DIRECTIONS
The full listing, word for word and free of images, is the expected result.
◇ ◇ ◇ ◇ ◇
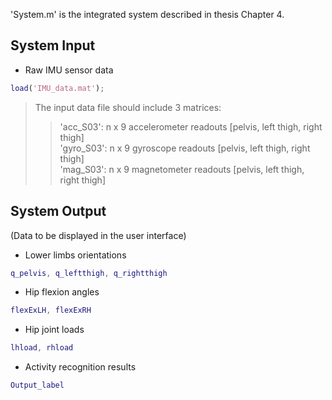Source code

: 'System.m' is the integrated system described in thesis Chapter 4.
## System Input
* Raw IMU sensor data 
```matlab
load('IMU_data.mat');
```
> The input data file should include 3 matrices: 
  >> 'acc_S03': n x 9 accelerometer readouts [pelvis, left thigh, right thigh]  
  >> 'gyro_S03': n x 9 gyroscope readouts [pelvis, left thigh, right thigh]  
  >> 'mag_S03': n x 9 magnetometer readouts [pelvis, left thigh, right thigh]   
 
## System Output
(Data to be displayed in the user interface)
* Lower limbs orientations
```matlab
q_pelvis, q_leftthigh, q_rightthigh 
```
* Hip flexion angles
```matlab
flexExLH, flexExRH
```
* Hip joint loads
```matlab
lhload, rhload
```
* Activity recognition results  
```matlab
Output_label
```
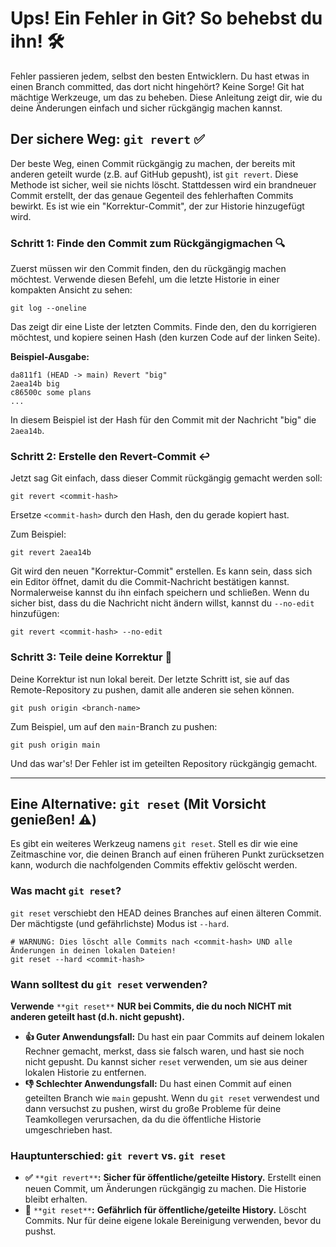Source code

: # Ups! Ein Fehler in Git? So behebst du ihn! 🛠️

Fehler passieren jedem, selbst den besten Entwicklern. Du hast etwas in einen Branch committed, das dort nicht hingehört? Keine Sorge! Git hat mächtige Werkzeuge, um das zu beheben. Diese Anleitung zeigt dir, wie du deine Änderungen einfach und sicher rückgängig machen kannst.

## Der sichere Weg: `git revert` ✅

Der beste Weg, einen Commit rückgängig zu machen, der bereits mit anderen geteilt wurde (z.B. auf GitHub gepusht), ist `git revert`. Diese Methode ist sicher, weil sie nichts löscht. Stattdessen wird ein brandneuer Commit erstellt, der das genaue Gegenteil des fehlerhaften Commits bewirkt. Es ist wie ein "Korrektur-Commit", der zur Historie hinzugefügt wird.

### Schritt 1: Finde den Commit zum Rückgängigmachen 🔍

Zuerst müssen wir den Commit finden, den du rückgängig machen möchtest. Verwende diesen Befehl, um die letzte Historie in einer kompakten Ansicht zu sehen:

```
git log --oneline
```

Das zeigt dir eine Liste der letzten Commits. Finde den, den du korrigieren möchtest, und kopiere seinen Hash (den kurzen Code auf der linken Seite).

**Beispiel-Ausgabe:**

```
da811f1 (HEAD -> main) Revert "big"
2aea14b big
c86500c some plans
...
```

In diesem Beispiel ist der Hash für den Commit mit der Nachricht "big" die `2aea14b`.

### Schritt 2: Erstelle den Revert-Commit ↩️

Jetzt sag Git einfach, dass dieser Commit rückgängig gemacht werden soll:

```
git revert <commit-hash>
```

Ersetze `<commit-hash>` durch den Hash, den du gerade kopiert hast.

Zum Beispiel:

```
git revert 2aea14b
```

Git wird den neuen "Korrektur-Commit" erstellen. Es kann sein, dass sich ein Editor öffnet, damit du die Commit-Nachricht bestätigen kannst. Normalerweise kannst du ihn einfach speichern und schließen. Wenn du sicher bist, dass du die Nachricht nicht ändern willst, kannst du `--no-edit` hinzufügen:

```
git revert <commit-hash> --no-edit
```

### Schritt 3: Teile deine Korrektur 🚀

Deine Korrektur ist nun lokal bereit. Der letzte Schritt ist, sie auf das Remote-Repository zu pushen, damit alle anderen sie sehen können.

```
git push origin <branch-name>
```

Zum Beispiel, um auf den `main`\-Branch zu pushen:

```
git push origin main
```

Und das war's! Der Fehler ist im geteilten Repository rückgängig gemacht.

---

## Eine Alternative: `git reset` (Mit Vorsicht genießen! ⚠️)

Es gibt ein weiteres Werkzeug namens `git reset`. Stell es dir wie eine Zeitmaschine vor, die deinen Branch auf einen früheren Punkt zurücksetzen kann, wodurch die nachfolgenden Commits effektiv gelöscht werden.

### Was macht `git reset`?

`git reset` verschiebt den HEAD deines Branches auf einen älteren Commit. Der mächtigste (und gefährlichste) Modus ist `--hard`.

```
# WARNUNG: Dies löscht alle Commits nach <commit-hash> UND alle Änderungen in deinen lokalen Dateien!
git reset --hard <commit-hash>
```

### Wann solltest du `git reset` verwenden?

**Verwende** `**git reset**` **NUR bei Commits, die du noch NICHT mit anderen geteilt hast (d.h. nicht gepusht).**

*   **👍 Guter Anwendungsfall:** Du hast ein paar Commits auf deinem lokalen Rechner gemacht, merkst, dass sie falsch waren, und hast sie noch nicht gepusht. Du kannst sicher `reset` verwenden, um sie aus deiner lokalen Historie zu entfernen.
*   **👎 Schlechter Anwendungsfall:** Du hast einen Commit auf einen geteilten Branch wie `main` gepusht. Wenn du `git reset` verwendest und dann versuchst zu pushen, wirst du große Probleme für deine Teamkollegen verursachen, da du die öffentliche Historie umgeschrieben hast.

### Hauptunterschied: `git revert` vs. `git reset`

*   **✅** `**git revert**`**:** **Sicher für öffentliche/geteilte History.** Erstellt einen neuen Commit, um Änderungen rückgängig zu machen. Die Historie bleibt erhalten.
*   **🚫** `**git reset**`**:** **Gefährlich für öffentliche/geteilte History.** Löscht Commits. Nur für deine eigene lokale Bereinigung verwenden, bevor du pushst.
◇ ◇ ◇ ◇ ◇
EXERCISE RESPONSE
Source code

: 'System.m' is the integrated system described in thesis Chapter 4.
## System Input
* Raw IMU sensor data 
```matlab
load('IMU_data.mat');
```
> The input data file should include 3 matrices: 
  >> 'acc_S03': n x 9 accelerometer readouts [pelvis, left thigh, right thigh]  
  >> 'gyro_S03': n x 9 gyroscope readouts [pelvis, left thigh, right thigh]  
  >> 'mag_S03': n x 9 magnetometer readouts [pelvis, left thigh, right thigh]   
 
## System Output
(Data to be displayed in the user interface)
* Lower limbs orientations
```matlab
q_pelvis, q_leftthigh, q_rightthigh 
```
* Hip flexion angles
```matlab
flexExLH, flexExRH
```
* Hip joint loads
```matlab
lhload, rhload
```
* Activity recognition results  
```matlab
Output_label
```
Source code

: # Ups! Ein Fehler in Git? So behebst du ihn! 🛠️

Fehler passieren jedem, selbst den besten Entwicklern. Du hast etwas in einen Branch committed, das dort nicht hingehört? Keine Sorge! Git hat mächtige Werkzeuge, um das zu beheben. Diese Anleitung zeigt dir, wie du deine Änderungen einfach und sicher rückgängig machen kannst.

## Der sichere Weg: `git revert` ✅

Der beste Weg, einen Commit rückgängig zu machen, der bereits mit anderen geteilt wurde (z.B. auf GitHub gepusht), ist `git revert`. Diese Methode ist sicher, weil sie nichts löscht. Stattdessen wird ein brandneuer Commit erstellt, der das genaue Gegenteil des fehlerhaften Commits bewirkt. Es ist wie ein "Korrektur-Commit", der zur Historie hinzugefügt wird.

### Schritt 1: Finde den Commit zum Rückgängigmachen 🔍

Zuerst müssen wir den Commit finden, den du rückgängig machen möchtest. Verwende diesen Befehl, um die letzte Historie in einer kompakten Ansicht zu sehen:

```
git log --oneline
```

Das zeigt dir eine Liste der letzten Commits. Finde den, den du korrigieren möchtest, und kopiere seinen Hash (den kurzen Code auf der linken Seite).

**Beispiel-Ausgabe:**

```
da811f1 (HEAD -> main) Revert "big"
2aea14b big
c86500c some plans
...
```

In diesem Beispiel ist der Hash für den Commit mit der Nachricht "big" die `2aea14b`.

### Schritt 2: Erstelle den Revert-Commit ↩️

Jetzt sag Git einfach, dass dieser Commit rückgängig gemacht werden soll:

```
git revert <commit-hash>
```

Ersetze `<commit-hash>` durch den Hash, den du gerade kopiert hast.

Zum Beispiel:

```
git revert 2aea14b
```

Git wird den neuen "Korrektur-Commit" erstellen. Es kann sein, dass sich ein Editor öffnet, damit du die Commit-Nachricht bestätigen kannst. Normalerweise kannst du ihn einfach speichern und schließen. Wenn du sicher bist, dass du die Nachricht nicht ändern willst, kannst du `--no-edit` hinzufügen:

```
git revert <commit-hash> --no-edit
```

### Schritt 3: Teile deine Korrektur 🚀

Deine Korrektur ist nun lokal bereit. Der letzte Schritt ist, sie auf das Remote-Repository zu pushen, damit alle anderen sie sehen können.

```
git push origin <branch-name>
```

Zum Beispiel, um auf den `main`\-Branch zu pushen:

```
git push origin main
```

Und das war's! Der Fehler ist im geteilten Repository rückgängig gemacht.

---

## Eine Alternative: `git reset` (Mit Vorsicht genießen! ⚠️)

Es gibt ein weiteres Werkzeug namens `git reset`. Stell es dir wie eine Zeitmaschine vor, die deinen Branch auf einen früheren Punkt zurücksetzen kann, wodurch die nachfolgenden Commits effektiv gelöscht werden.

### Was macht `git reset`?

`git reset` verschiebt den HEAD deines Branches auf einen älteren Commit. Der mächtigste (und gefährlichste) Modus ist `--hard`.

```
# WARNUNG: Dies löscht alle Commits nach <commit-hash> UND alle Änderungen in deinen lokalen Dateien!
git reset --hard <commit-hash>
```

### Wann solltest du `git reset` verwenden?

**Verwende** `**git reset**` **NUR bei Commits, die du noch NICHT mit anderen geteilt hast (d.h. nicht gepusht).**

*   **👍 Guter Anwendungsfall:** Du hast ein paar Commits auf deinem lokalen Rechner gemacht, merkst, dass sie falsch waren, und hast sie noch nicht gepusht. Du kannst sicher `reset` verwenden, um sie aus deiner lokalen Historie zu entfernen.
*   **👎 Schlechter Anwendungsfall:** Du hast einen Commit auf einen geteilten Branch wie `main` gepusht. Wenn du `git reset` verwendest und dann versuchst zu pushen, wirst du große Probleme für deine Teamkollegen verursachen, da du die öffentliche Historie umgeschrieben hast.

### Hauptunterschied: `git revert` vs. `git reset`

*   **✅** `**git revert**`**:** **Sicher für öffentliche/geteilte History.** Erstellt einen neuen Commit, um Änderungen rückgängig zu machen. Die Historie bleibt erhalten.
*   **🚫** `**git reset**`**:** **Gefährlich für öffentliche/geteilte History.** Löscht Commits. Nur für deine eigene lokale Bereinigung verwenden, bevor du pushst.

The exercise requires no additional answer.